What Researchers Say About the Treatment and the Management of Juvenile Dermatomyositis (JDM)
The diagnosis of juvenile dermatomyositis raises a lot of questions. Patients and families wonder, “how do I know the best treatment plan?”
A treatment plan is based on many factors, including the severity and expression of the JDM. Each case is different, and the symptoms can change over time. Some patients suffer more skin rashes, and others suffer from more muscle weakness. Physicians create treatment plans to address individual needs, but all plans are designed to provide the greatest benefit to the patient and minimize side effects.
Recently, some of the best physicians in the world who diagnose and treat JDM patients pooled their collective experience and published a series of consensus plans to standardize and optimize treatment for a variety of JDM patients. These plans can help you start discussing treatment options with your doctor. The plans are divided into categories, which are based on patient diagnosis.
1. Patients with new onset JDM, and patients diagnosed with JDM classified as “moderate.”
The panel of physicians agreed on three possible treatment plans for patients that met the criteria of moderate JDM (Figure 1).
The panel of physicians also created a consensus treatment plan for patients two-months after initial treatment.

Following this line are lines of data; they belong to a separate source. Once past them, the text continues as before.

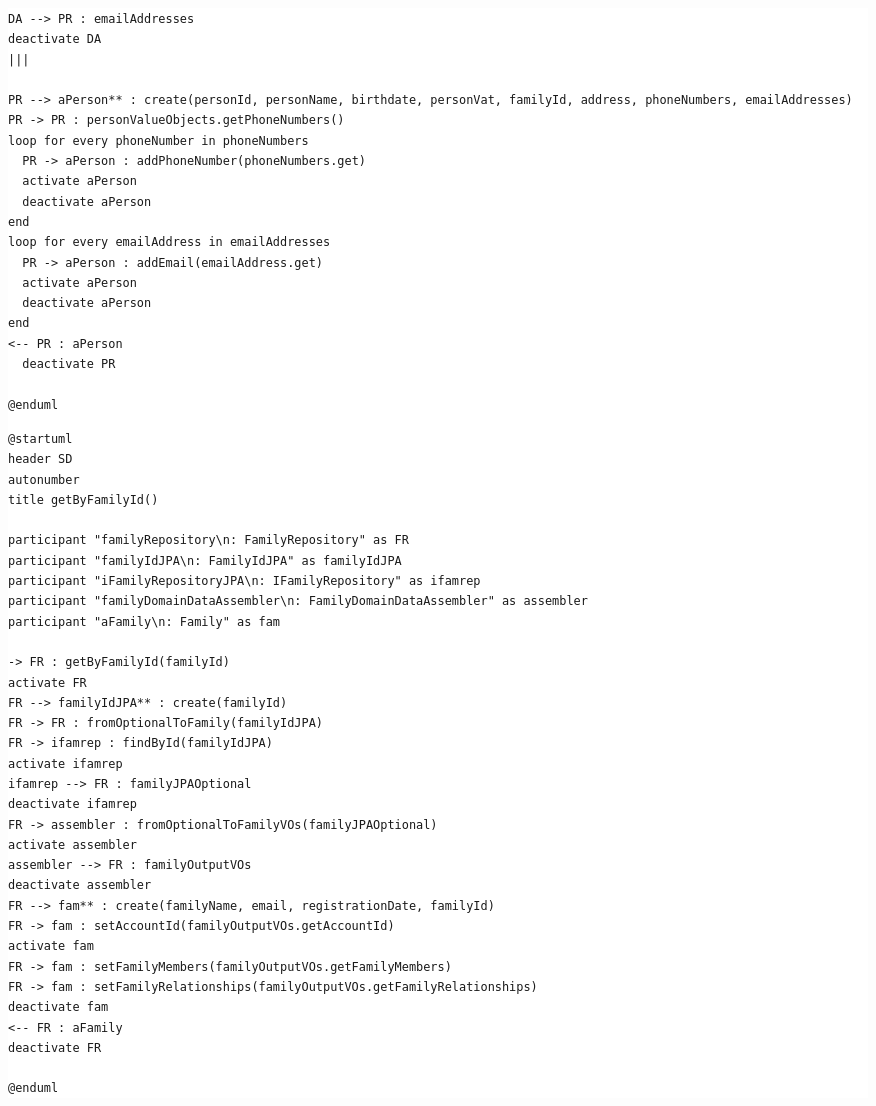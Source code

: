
 ```puml
DA --> PR : emailAddresses
deactivate DA
|||

PR --> aPerson** : create(personId, personName, birthdate, personVat, familyId, address, phoneNumbers, emailAddresses)
PR -> PR : personValueObjects.getPhoneNumbers()
loop for every phoneNumber in phoneNumbers
  PR -> aPerson : addPhoneNumber(phoneNumbers.get)
  activate aPerson
  deactivate aPerson
end
loop for every emailAddress in emailAddresses
  PR -> aPerson : addEmail(emailAddress.get)
  activate aPerson
  deactivate aPerson
end
<-- PR : aPerson
  deactivate PR

@enduml
```

```puml
@startuml
header SD
autonumber
title getByFamilyId()

participant "familyRepository\n: FamilyRepository" as FR
participant "familyIdJPA\n: FamilyIdJPA" as familyIdJPA
participant "iFamilyRepositoryJPA\n: IFamilyRepository" as ifamrep
participant "familyDomainDataAssembler\n: FamilyDomainDataAssembler" as assembler
participant "aFamily\n: Family" as fam

-> FR : getByFamilyId(familyId)
activate FR
FR --> familyIdJPA** : create(familyId)
FR -> FR : fromOptionalToFamily(familyIdJPA)
FR -> ifamrep : findById(familyIdJPA)
activate ifamrep
ifamrep --> FR : familyJPAOptional
deactivate ifamrep
FR -> assembler : fromOptionalToFamilyVOs(familyJPAOptional)
activate assembler
assembler --> FR : familyOutputVOs
deactivate assembler
FR --> fam** : create(familyName, email, registrationDate, familyId)
FR -> fam : setAccountId(familyOutputVOs.getAccountId)
activate fam
FR -> fam : setFamilyMembers(familyOutputVOs.getFamilyMembers)
FR -> fam : setFamilyRelationships(familyOutputVOs.getFamilyRelationships)
deactivate fam
<-- FR : aFamily
deactivate FR

@enduml
```
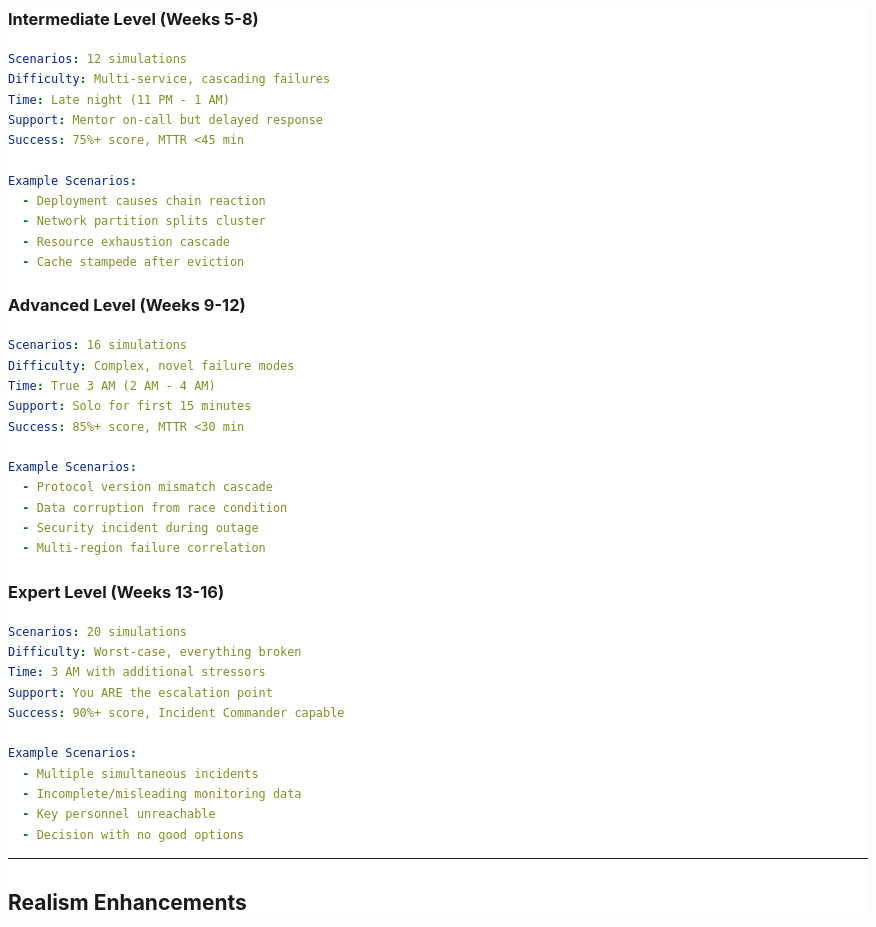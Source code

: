 ### Intermediate Level (Weeks 5-8)

```yaml
Scenarios: 12 simulations
Difficulty: Multi-service, cascading failures
Time: Late night (11 PM - 1 AM)
Support: Mentor on-call but delayed response
Success: 75%+ score, MTTR <45 min

Example Scenarios:
  - Deployment causes chain reaction
  - Network partition splits cluster
  - Resource exhaustion cascade
  - Cache stampede after eviction
```

### Advanced Level (Weeks 9-12)

```yaml
Scenarios: 16 simulations
Difficulty: Complex, novel failure modes
Time: True 3 AM (2 AM - 4 AM)
Support: Solo for first 15 minutes
Success: 85%+ score, MTTR <30 min

Example Scenarios:
  - Protocol version mismatch cascade
  - Data corruption from race condition
  - Security incident during outage
  - Multi-region failure correlation
```

### Expert Level (Weeks 13-16)

```yaml
Scenarios: 20 simulations
Difficulty: Worst-case, everything broken
Time: 3 AM with additional stressors
Support: You ARE the escalation point
Success: 90%+ score, Incident Commander capable

Example Scenarios:
  - Multiple simultaneous incidents
  - Incomplete/misleading monitoring data
  - Key personnel unreachable
  - Decision with no good options
```

---

## Realism Enhancements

This is a follow-up paper to the original, intended to describe consensus treatment plans for the same group of patients with moderate JDM beyond the first two months of treatment. Given the critical role of steroids in treating JDM, one of the key components of this work was consensus on a tapering regimen for steroids, balancing the risk of inadequately treating the JDM and the risk of side effects. This tapering was modified depending on whether the patient’s conditions was improved, unchanged, or worse. Some additional consensus was reached on further follow-up and investigations and is reported in this paper.
2. Patients with JDM who have improved symptoms of muscle weakness but have a continued skin rash.
Following initial treatment, some JDM patients get much better. For example, some patients’ muscle weakness disappears; however, some symptoms persist, particularly a skin component of the disease. This subset of patients often requires changes to their treatment to improve their rash (Figure 2). For patients who met the criteria, the panel of physicians agreed on three possible treatment plans (Figure 2).
3. Patients with new onset JDM classified as amyopathic, skin predominant, or juvenile dermatomyositis sine myositis.
Some patients with JDM have a significant skin rash, but no significant weakness or muscle inflammation. Some physicians think this group of patients can be treated differently than those children with apparent muscle involvement (like weakness or abnormal tests like biopsy or MRI). The panel of JDM experts considered this subtype of JDM patients, developed consensus treatment plans, and published their findings (Figure 3).
The treatment plans recommended in this publication had a number of options, depending on the diagnosis and severity of the disease. Specific plans are to be chosen based on the the treating physician’s judgement.
4. European experience in management of JDM.
The consensus treatment plans you just read were completed by Childhood Arthritis and Rheumatology Research Alliance (CARRA). CARRA (carragroup.org), is a North American group of clinicians and researchers focused on the care of pediatric rheumatologic diseases. But, JDM is global, and groups outside of North America have made specific recommendations for the management of JDM. A European initiative called Single Hub and Access for pediatric Rheumatology in Europe (SHARE) have optimized and shared diagnostic and management plans for European children and young adults with JDM. The results of the SHARE initiative resulted in a peer-reviewed paper, which outlines specific, European approaches to care.
Since these recommendations were completed by and for European patient populations, it is still being determined whether the standards can work in North America.
It is our hope these plans will serve as a good starting point for conversations with your healthcare provider. The Cure JM Foundation is currently evaluating these consensus treatment plans and actively funding research programs to expand treatment options and the number of drugs used to treat and manage JDM.